The answer must be every line of the data that holds the word "does".
════════════════
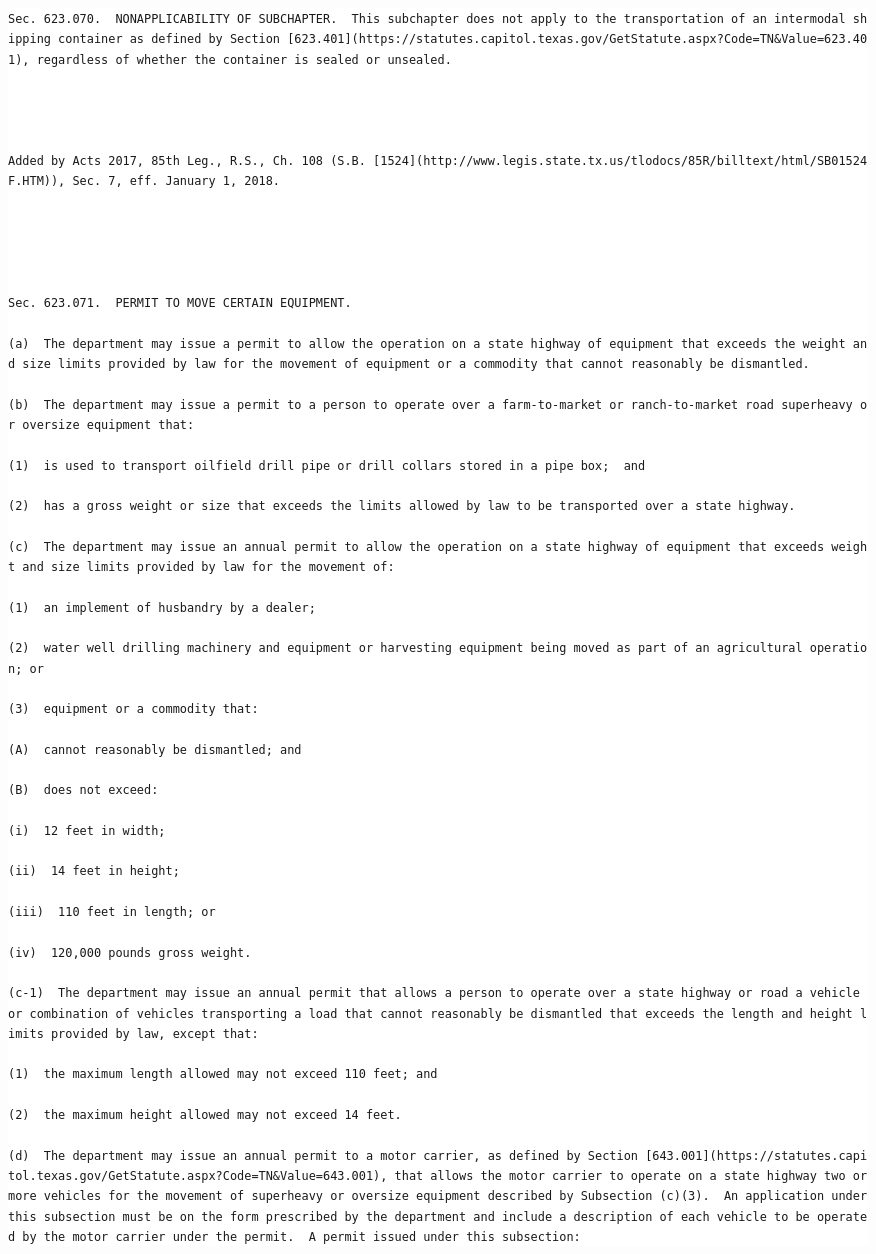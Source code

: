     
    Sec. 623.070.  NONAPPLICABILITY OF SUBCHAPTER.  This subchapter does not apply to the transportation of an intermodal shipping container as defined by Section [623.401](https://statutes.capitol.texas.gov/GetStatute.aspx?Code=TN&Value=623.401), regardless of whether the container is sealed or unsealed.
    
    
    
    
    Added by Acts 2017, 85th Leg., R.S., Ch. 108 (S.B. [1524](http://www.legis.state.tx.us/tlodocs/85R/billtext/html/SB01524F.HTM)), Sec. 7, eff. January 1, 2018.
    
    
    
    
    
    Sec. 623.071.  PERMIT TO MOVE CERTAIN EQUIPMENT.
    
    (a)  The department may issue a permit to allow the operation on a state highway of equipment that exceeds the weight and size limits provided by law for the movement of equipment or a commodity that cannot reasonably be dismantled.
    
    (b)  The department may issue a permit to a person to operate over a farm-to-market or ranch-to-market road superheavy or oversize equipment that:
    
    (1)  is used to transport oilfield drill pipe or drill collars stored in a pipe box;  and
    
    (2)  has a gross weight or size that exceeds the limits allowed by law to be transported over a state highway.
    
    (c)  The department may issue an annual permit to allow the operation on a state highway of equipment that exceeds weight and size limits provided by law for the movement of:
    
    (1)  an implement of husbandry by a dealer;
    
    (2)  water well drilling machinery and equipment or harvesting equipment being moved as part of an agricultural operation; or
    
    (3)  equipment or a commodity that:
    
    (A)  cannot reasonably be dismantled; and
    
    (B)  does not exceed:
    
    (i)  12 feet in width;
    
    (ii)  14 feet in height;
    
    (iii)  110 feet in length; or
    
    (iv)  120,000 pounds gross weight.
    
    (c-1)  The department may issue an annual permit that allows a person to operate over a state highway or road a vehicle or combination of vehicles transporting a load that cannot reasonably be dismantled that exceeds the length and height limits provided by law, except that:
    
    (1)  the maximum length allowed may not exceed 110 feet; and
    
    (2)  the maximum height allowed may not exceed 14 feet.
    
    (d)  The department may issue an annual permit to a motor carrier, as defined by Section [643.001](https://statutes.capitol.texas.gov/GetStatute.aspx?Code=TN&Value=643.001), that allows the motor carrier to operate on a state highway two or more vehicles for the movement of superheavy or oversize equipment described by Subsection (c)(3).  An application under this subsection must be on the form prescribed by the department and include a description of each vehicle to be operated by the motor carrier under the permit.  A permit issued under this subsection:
════════════════
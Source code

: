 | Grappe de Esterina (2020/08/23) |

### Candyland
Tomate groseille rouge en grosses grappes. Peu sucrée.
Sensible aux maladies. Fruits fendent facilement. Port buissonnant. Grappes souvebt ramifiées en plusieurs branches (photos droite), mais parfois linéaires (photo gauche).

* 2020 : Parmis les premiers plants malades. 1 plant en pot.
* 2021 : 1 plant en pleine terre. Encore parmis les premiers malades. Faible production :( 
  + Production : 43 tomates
════════════════
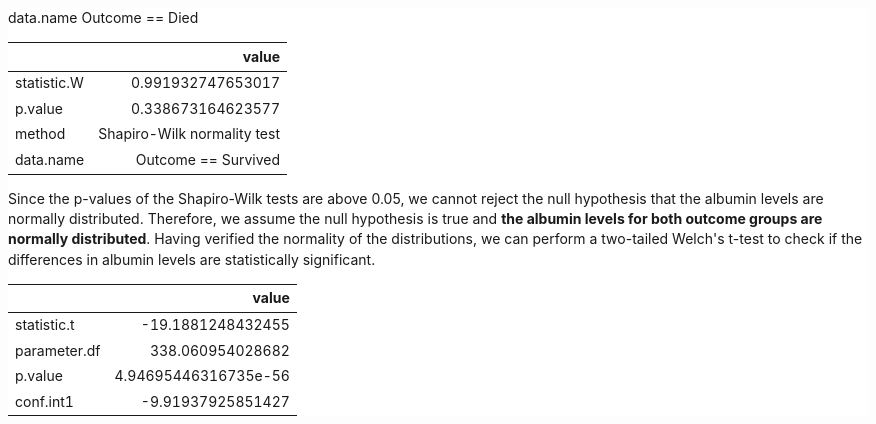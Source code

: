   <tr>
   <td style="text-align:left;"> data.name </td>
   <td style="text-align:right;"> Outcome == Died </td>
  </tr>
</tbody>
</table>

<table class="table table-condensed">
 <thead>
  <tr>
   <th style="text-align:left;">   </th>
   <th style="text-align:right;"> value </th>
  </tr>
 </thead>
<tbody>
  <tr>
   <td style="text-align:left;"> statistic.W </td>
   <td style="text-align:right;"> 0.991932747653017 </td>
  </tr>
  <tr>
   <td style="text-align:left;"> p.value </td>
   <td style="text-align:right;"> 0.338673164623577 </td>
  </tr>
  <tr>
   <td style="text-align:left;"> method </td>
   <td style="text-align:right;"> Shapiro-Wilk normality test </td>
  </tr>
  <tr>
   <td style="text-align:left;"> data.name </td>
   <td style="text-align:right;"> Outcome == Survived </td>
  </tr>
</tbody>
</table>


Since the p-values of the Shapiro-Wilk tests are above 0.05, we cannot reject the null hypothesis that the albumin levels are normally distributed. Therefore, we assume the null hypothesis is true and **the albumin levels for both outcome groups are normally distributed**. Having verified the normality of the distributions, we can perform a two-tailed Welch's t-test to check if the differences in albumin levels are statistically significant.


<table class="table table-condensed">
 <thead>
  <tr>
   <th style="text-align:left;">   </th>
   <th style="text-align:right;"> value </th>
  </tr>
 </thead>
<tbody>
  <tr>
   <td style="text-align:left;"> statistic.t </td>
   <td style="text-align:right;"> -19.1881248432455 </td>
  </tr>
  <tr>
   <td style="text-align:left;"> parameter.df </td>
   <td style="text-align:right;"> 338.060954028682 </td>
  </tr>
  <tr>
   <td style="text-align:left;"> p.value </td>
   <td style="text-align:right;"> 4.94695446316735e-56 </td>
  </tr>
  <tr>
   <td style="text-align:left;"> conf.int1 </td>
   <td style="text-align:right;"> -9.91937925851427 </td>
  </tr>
════════════════
Solution to this exercise:
    Sec. 623.070.  NONAPPLICABILITY OF SUBCHAPTER.  This subchapter does not apply to the transportation of an intermodal shipping container as defined by Section [623.401](https://statutes.capitol.texas.gov/GetStatute.aspx?Code=TN&Value=623.401), regardless of whether the container is sealed or unsealed.
    (B)  does not exceed:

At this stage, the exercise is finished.